Page MenuHomePhabricator

gdb-remote: Make the sequence mutex non-recursive
ClosedPublic

Authored by labath on Aug 23 2016, 6:31 AM.

Details

Summary

This is a preparatory commit for D22914, where I'd like to replace this mutex by an R/W lock
(which is also not recursive). This required a couple of changes:

  • Read/WriteRegister expect the caller to obtain the mutex and are renamed to reflect that. The only caller of these functions is the GDBRemoteRegisterContext class, which already acquired that mutex (for the most part), so the changes there are minimal. (It is not clear to me whether this function actually needs to take the lock. The thing which this lock seems to protect is the state of the register context if it is being accessed from multiple threads, which, if true, sounds like it could be done by a separate mutex.)
  • GetThreadSuffixSupported() was being called from locked and unlocked contexts (including contexts where the process was running, and the call would fail if it did not have the result cached). I have split this into two functions, one which computes the thread suffix support and caches it (this one always takes the lock), and another, which returns the cached value (and never needs to take the lock). This feels quite natural as ProcessGdbRemote was already pre-caching this value at the start.

Diff Detail

Repository
rL LLVM

Event Timeline

labath updated this revision to Diff 68985.Aug 23 2016, 6:31 AM
labath retitled this revision from to gdb-remote: Make the sequence mutex non-recursive.
labath updated this object.
labath added a reviewer: clayborg.
labath added a subscriber: lldb-commits.
clayborg edited edge metadata.Aug 23 2016, 9:18 AM

The old mutex was there so that you could send a packet and get a result without worrying about other threads getting your response. It was recursive for the case where we needed to send two packets as one (set thread ID, then send packet), and for reading all registers (as you have found), so your patch does work, but it now only for these special cases. Now there is no way to easily take the mutex and send 5 different packets without going and adding new NoLock variants of each call that you might want to send as a single stream of packets. Can we think slightly cleaner way to do this? Before you could stake the sequence mutex in your main function that wanted to make N calls, and each call would then recursively lock the mutex and everything just worked. Now you will deadlock if you do things incorrectly (granted you will need to do a "GDBRemoteClientBase::Lock lock(gdb_comm, false);" followed by a "m_gdb_comm.SendSomePacket()".

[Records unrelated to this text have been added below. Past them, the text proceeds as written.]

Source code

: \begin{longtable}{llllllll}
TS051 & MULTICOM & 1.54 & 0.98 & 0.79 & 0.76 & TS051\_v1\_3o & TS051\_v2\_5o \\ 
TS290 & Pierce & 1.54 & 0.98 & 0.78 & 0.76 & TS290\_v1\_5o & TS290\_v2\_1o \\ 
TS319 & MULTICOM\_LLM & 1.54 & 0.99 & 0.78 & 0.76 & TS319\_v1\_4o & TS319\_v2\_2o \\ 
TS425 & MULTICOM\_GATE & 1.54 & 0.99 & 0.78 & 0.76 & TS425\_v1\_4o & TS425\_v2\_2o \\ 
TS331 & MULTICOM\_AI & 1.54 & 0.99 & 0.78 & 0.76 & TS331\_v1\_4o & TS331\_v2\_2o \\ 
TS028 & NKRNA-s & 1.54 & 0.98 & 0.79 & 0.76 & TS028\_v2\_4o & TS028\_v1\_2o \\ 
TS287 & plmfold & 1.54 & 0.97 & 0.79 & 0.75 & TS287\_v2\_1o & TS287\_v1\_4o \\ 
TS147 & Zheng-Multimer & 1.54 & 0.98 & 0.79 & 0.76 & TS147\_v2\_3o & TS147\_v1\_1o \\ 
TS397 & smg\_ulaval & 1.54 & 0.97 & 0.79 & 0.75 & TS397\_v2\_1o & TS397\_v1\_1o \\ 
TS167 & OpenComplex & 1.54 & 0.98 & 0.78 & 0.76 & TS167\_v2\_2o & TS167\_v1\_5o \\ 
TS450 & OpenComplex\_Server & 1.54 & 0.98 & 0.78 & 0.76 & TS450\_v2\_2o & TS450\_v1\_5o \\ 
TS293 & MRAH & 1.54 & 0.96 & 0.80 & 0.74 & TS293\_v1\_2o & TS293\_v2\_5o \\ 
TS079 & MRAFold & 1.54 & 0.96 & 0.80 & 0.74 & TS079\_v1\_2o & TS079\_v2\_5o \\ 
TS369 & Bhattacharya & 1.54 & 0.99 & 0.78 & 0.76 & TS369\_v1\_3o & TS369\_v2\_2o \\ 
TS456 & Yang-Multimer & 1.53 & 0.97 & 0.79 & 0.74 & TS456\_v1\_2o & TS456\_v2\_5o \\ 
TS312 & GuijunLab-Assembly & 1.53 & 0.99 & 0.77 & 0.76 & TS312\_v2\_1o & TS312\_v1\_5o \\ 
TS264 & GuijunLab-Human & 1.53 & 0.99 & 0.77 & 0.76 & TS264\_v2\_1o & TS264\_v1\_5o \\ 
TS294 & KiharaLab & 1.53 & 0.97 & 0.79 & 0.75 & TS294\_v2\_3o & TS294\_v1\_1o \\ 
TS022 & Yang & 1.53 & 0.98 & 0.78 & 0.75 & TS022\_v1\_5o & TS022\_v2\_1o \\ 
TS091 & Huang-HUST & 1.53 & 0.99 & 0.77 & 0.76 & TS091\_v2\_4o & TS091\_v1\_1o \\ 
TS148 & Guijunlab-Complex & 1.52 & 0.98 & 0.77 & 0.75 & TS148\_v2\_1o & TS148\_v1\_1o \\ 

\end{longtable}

The old mutex was there so that you could send a packet and get a result without worrying about other threads getting your response. It was recursive for the case where we needed to send two packets as one (set thread ID, then send packet), and for reading all registers (as you have found), so your patch does work, but it now only for these special cases. Now there is no way to easily take the mutex and send 5 different packets without going and adding new NoLock variants of each call that you might want to send as a single stream of packets. Can we think slightly cleaner way to do this? Before you could stake the sequence mutex in your main function that wanted to make N calls, and each call would then recursively lock the mutex and everything just worked. Now you will deadlock if you do things incorrectly (granted you will need to do a "GDBRemoteClientBase::Lock lock(gdb_comm, false);" followed by a "m_gdb_comm.SendSomePacket()".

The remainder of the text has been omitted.